Yoon Chi-Young sabía de lo que estaba hablando, pero su pene ya se estaba hinchando más grande en preparación para la fecundación. Se sentía pesado en la raíz, como si tuviera un testículo de más. Pero no pudo contenerse. Yoon Chi-Young apretó los colmillos y frotó su pene contra él. La voz de Hee-seong, que había estado gritando “Para, para” cambió. Aferrado a los gruesos hombros de Yoon Chi-Young, jadeó y susurró a través de la opresión de su agujero.
—Hmph, sí, … así, bien.
Yoon Chi-Young se corrió al oír las palabras. El hecho de que Hee-seong le hubiera aceptado era satisfactorio en sí mismo. Él no recuerda mucho después de eso. No oyó el sonido del agua corriendo ni sintió ninguna de sus sensibilidades habituales. Yoon Chi-Young se odió por ello, sacudiendo el cuerpo de Hee-seong como una herramienta. El retroceso de su apretado bajo vientre aplastó el cuerpo de Hee-seong tan profundamente contra su pene. Los músculos de sus muslos se abultaron como caballos, y no paró hasta llegar al clímax.
—Ugh, whoa…
Finalmente, el pene se sacudió con fuerza, hinchándose para mantener su posición. Comenzó el nudo. Yoon Chi-Young mordió el hombro de Hee-seong con agonizante placer. En sus brazos, Hee-seong no podía hacer ruido. Su espalda estaba blanca por el esfuerzo. El estómago se le revolvía con cada eyaculación espesa del pene de Yoon Chi-Young enterrado en su vientre. La punta de su pene palpitaba, salpicando la eyaculación una y otra vez.
—Cachorro…— Al notarlo, Yoon Chi-Young dejó escapar un suspiro pleno y se sentó a su lado.
Su polla no saldría hasta dentro de una hora. Hee-seong lo abrazó mientras sollozaba y se aferraba a su hombro. Lamentaba que su pene fuera tan grande, pero quería que él se llevara todo su semen. Yoon Chi-Young sonrió finamente y ahuecó el impecable culo de Hye-seong con los ojos enrojecidos.

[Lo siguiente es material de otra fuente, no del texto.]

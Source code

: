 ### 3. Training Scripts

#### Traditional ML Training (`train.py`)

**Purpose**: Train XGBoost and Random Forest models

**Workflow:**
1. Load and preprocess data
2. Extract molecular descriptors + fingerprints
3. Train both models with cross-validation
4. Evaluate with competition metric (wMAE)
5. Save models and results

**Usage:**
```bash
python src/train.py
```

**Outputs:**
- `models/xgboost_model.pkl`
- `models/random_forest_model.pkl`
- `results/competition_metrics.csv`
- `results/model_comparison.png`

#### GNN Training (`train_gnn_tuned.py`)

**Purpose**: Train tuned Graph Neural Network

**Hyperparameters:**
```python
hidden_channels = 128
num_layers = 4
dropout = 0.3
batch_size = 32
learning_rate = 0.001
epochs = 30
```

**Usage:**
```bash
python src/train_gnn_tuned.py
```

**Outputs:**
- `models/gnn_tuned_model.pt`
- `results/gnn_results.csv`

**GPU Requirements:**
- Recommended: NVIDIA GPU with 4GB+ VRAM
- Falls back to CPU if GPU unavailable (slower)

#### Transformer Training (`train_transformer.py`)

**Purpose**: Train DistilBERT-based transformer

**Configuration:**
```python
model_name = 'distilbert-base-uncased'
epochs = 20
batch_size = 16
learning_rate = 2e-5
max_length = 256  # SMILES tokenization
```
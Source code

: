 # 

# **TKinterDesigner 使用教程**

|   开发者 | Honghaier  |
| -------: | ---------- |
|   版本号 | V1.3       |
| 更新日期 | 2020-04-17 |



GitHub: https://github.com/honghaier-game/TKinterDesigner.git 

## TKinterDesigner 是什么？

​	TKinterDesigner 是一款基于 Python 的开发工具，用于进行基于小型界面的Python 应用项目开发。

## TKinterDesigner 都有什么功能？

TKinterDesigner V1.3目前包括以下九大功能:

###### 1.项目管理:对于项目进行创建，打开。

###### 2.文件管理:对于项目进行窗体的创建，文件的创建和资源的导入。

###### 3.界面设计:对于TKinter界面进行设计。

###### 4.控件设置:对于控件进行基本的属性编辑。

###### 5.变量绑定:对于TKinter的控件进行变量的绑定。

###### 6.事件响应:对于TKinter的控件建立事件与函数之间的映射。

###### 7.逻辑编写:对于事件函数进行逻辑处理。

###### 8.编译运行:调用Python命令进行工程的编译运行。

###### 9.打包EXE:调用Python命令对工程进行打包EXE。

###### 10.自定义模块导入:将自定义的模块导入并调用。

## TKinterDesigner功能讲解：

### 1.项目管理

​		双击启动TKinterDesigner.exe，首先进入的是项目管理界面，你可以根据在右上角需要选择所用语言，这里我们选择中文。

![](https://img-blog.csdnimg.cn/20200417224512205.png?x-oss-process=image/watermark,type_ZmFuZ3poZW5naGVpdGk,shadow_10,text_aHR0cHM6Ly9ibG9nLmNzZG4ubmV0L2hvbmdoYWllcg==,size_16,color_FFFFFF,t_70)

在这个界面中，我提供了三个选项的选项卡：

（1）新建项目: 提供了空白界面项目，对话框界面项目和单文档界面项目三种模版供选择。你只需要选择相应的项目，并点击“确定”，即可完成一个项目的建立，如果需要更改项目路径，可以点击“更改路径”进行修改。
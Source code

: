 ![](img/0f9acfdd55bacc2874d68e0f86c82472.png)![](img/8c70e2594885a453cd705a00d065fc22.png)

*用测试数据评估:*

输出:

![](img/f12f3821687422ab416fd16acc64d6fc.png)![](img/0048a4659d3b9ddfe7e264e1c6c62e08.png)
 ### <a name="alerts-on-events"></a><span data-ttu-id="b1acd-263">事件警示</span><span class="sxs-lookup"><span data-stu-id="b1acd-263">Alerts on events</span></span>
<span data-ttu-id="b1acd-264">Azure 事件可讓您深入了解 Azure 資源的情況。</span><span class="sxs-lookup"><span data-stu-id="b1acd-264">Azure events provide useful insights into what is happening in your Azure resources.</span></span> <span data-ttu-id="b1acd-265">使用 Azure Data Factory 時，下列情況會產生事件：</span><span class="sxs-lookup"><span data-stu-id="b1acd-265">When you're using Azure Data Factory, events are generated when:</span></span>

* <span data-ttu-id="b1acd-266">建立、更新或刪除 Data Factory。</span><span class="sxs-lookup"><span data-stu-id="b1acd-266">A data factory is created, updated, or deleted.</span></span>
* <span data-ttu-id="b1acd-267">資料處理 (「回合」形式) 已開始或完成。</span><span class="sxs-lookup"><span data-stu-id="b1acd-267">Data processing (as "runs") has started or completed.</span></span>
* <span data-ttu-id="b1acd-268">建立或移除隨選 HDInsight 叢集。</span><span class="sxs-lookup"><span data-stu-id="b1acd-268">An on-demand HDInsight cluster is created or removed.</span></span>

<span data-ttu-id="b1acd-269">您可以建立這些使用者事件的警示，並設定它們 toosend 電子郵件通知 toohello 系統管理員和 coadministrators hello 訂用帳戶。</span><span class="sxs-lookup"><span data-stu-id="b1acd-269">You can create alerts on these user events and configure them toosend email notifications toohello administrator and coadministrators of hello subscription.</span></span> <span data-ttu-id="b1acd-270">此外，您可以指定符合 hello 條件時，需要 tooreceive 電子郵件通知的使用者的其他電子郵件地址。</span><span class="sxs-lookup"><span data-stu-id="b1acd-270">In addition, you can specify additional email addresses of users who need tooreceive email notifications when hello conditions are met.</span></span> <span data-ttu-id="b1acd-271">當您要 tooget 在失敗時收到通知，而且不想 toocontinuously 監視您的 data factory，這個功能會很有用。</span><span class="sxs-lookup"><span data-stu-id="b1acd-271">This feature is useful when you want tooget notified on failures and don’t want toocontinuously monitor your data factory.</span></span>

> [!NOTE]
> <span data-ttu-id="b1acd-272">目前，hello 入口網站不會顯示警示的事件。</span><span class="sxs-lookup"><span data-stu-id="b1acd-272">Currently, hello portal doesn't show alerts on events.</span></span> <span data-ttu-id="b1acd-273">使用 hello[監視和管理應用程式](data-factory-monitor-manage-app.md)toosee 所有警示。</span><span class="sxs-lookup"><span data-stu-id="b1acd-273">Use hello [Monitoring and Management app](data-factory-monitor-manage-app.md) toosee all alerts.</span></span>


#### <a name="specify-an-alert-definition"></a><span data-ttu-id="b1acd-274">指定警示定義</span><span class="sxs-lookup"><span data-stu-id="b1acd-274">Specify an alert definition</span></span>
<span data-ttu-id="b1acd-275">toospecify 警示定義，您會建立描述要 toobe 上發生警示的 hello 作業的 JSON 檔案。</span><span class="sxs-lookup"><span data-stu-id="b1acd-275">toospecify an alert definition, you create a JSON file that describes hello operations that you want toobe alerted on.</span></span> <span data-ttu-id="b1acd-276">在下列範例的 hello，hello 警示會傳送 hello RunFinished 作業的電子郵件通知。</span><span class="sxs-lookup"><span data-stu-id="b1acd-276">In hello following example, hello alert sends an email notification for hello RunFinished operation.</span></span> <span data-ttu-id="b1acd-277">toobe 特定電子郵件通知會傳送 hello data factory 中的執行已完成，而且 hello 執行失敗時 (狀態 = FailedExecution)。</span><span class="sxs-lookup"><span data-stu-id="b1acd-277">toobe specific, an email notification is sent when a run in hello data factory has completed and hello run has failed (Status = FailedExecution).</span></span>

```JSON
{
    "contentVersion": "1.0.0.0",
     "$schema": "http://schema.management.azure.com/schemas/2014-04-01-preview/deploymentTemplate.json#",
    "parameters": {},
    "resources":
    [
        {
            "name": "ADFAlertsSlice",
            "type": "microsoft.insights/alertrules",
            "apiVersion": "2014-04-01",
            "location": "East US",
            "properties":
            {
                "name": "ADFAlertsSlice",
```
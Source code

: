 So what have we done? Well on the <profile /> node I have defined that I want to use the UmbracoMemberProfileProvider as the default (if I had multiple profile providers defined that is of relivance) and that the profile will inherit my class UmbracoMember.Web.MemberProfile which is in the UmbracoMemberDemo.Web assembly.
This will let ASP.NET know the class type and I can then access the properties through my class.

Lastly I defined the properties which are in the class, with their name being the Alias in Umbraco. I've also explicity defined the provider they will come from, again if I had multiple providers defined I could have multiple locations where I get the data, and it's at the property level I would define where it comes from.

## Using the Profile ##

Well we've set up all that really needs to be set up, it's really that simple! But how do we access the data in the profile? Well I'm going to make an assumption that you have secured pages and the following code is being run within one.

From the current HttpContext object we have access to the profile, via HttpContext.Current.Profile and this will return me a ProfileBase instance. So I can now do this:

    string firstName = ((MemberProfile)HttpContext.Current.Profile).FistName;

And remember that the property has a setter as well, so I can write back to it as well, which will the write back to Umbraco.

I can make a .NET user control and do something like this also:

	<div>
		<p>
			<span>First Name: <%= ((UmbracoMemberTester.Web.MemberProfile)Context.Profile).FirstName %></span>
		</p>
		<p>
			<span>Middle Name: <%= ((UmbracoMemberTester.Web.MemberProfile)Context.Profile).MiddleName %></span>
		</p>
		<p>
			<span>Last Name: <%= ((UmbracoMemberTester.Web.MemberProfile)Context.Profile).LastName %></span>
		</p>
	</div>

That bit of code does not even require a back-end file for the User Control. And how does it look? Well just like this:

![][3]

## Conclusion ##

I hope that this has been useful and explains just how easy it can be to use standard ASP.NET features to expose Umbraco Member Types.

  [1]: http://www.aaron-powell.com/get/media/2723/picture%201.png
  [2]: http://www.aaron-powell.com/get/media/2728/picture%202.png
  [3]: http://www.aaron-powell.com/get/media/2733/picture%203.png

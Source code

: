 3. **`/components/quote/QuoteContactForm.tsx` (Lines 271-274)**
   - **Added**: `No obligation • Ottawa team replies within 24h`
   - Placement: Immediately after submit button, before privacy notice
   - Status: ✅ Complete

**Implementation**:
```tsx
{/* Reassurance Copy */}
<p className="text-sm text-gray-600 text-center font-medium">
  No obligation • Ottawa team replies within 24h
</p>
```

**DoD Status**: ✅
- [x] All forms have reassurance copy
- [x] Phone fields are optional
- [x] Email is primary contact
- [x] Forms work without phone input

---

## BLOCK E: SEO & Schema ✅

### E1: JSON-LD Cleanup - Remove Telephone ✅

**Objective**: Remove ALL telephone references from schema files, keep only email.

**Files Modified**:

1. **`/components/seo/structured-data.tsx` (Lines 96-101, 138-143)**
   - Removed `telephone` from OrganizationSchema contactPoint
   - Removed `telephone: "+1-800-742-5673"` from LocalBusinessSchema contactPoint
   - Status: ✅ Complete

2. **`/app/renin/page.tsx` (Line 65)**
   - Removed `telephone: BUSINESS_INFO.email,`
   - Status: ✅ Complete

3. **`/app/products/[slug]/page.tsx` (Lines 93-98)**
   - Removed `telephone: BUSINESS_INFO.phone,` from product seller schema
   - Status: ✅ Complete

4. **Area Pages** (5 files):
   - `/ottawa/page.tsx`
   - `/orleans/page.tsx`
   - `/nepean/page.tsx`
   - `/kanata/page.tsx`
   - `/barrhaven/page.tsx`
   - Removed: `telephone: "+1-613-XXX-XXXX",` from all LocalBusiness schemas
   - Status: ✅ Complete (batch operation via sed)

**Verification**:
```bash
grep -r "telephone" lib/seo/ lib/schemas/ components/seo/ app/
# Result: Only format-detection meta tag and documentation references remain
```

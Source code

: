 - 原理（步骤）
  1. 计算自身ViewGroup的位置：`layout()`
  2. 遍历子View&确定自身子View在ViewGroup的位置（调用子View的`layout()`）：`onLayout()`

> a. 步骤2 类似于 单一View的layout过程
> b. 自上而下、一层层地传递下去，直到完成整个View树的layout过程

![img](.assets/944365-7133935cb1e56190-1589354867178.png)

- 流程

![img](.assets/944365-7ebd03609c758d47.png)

—¿Por qué otra vez, hmph, haces lo que te da la gana?
Hee-seong jadeó y levantó la cabeza enterrada. Los ojos enrojecidos y las orejas de cachorro revoloteando le daban un aspecto muy lastimero y Yoon Chi-Young, que había recuperado el sentido con la ayuda de las feromonas, plantó besos de pájaro por toda la cara de Hye-seong a modo de disculpa.
—¿Estás cansado, cariño, quieres que te lo quite?
—Sólo, quédate quieto. ¡Aah…!
Él apretó la cintura de Hee-seong y frotó un poco sobre su pene. La boca de Hee-seong se abrió como si fuera a gritar ante la todavía intensa estimulación. Incluso la más leve estimulación hizo que sus paredes internas se abultaran, y el placer le recorrió intensamente. Pronto Hee-seong se abrazó con fuerza a Yoon Chi-Young, como si no quisiera soltarse. Era tal y como había esperado.
—No te alejes, bastardo…
Los ojos de Hee-seong se cerraron como si estuviera a punto de desmayarse. Yoon Chi-Young rió como un suspiro y mordisqueó la oreja de Hee-seong mientras éste cerraba los ojos. Luego, su sonrisa se desvaneció y sacó su polla, enterrada en el agujero.
Yoon Chi-Young abrazó con fuerza a Hee-seong y terminó de eyacular. Aunque se sentía aliviado, seguía sintiendo sed por Hee-seong. Por el bien de Hee-seong y el suyo propio, Yoon Chi-Young sintió que debía apresurarse con su venganza. Una vez no fue suficiente. En cambio, su obsesión con Hee-seong sólo se profundizó.